▶ To do: Up to and including the line with "While examining the", restate the material below word for word, beginning with its first line.

####################

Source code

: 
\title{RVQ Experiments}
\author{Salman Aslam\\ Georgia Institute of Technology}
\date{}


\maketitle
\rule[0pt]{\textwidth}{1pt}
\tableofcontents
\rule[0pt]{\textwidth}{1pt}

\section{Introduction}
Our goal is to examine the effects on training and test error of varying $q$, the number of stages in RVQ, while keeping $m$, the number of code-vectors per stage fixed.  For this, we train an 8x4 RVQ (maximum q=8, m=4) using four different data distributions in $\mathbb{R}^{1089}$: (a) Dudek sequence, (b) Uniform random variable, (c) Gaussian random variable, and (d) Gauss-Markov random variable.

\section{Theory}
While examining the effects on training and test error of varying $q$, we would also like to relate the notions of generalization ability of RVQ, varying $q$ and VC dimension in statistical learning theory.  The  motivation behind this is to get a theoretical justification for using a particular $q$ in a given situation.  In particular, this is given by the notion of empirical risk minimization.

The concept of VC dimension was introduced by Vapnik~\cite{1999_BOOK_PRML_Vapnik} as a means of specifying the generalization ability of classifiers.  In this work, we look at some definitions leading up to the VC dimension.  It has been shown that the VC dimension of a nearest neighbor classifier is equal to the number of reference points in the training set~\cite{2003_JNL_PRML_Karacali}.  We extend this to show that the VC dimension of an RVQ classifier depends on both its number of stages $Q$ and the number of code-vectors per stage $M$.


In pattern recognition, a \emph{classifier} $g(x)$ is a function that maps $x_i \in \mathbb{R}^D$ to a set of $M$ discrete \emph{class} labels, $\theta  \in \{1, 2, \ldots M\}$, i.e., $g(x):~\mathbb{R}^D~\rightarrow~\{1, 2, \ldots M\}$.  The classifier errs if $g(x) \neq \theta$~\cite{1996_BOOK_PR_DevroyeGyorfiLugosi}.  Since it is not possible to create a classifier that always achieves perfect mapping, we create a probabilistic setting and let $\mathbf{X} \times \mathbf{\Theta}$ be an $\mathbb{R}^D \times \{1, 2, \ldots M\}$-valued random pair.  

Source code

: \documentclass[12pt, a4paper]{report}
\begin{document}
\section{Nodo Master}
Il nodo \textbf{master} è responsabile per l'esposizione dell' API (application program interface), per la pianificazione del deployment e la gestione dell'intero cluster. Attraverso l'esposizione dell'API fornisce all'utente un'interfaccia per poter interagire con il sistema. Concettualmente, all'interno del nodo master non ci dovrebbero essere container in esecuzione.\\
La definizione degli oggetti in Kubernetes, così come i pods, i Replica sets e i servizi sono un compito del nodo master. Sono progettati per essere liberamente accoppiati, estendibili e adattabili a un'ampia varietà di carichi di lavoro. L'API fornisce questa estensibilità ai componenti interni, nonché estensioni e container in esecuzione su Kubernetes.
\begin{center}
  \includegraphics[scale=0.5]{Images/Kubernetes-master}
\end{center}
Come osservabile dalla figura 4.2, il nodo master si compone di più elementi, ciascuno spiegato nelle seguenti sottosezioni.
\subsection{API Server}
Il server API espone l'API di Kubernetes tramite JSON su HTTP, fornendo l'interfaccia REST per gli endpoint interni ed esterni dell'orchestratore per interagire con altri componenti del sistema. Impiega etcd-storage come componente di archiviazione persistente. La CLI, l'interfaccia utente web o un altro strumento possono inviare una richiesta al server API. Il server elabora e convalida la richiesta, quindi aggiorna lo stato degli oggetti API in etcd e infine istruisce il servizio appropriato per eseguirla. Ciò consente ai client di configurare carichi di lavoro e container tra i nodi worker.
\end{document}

####################

▶ Task answer:
Source code

: 
\title{RVQ Experiments}
\author{Salman Aslam\\ Georgia Institute of Technology}
\date{}


\maketitle
\rule[0pt]{\textwidth}{1pt}
\tableofcontents
\rule[0pt]{\textwidth}{1pt}

\section{Introduction}
Our goal is to examine the effects on training and test error of varying $q$, the number of stages in RVQ, while keeping $m$, the number of code-vectors per stage fixed.  For this, we train an 8x4 RVQ (maximum q=8, m=4) using four different data distributions in $\mathbb{R}^{1089}$: (a) Dudek sequence, (b) Uniform random variable, (c) Gaussian random variable, and (d) Gauss-Markov random variable.

\section{Theory}
While examining the effects on training and test error of varying $q$, we would also like to relate the notions of generalization ability of RVQ, varying $q$ and VC dimension in statistical learning theory.  The  motivation behind this is to get a theoretical justification for using a particular $q$ in a given situation.  In particular, this is given by the notion of empirical risk minimization.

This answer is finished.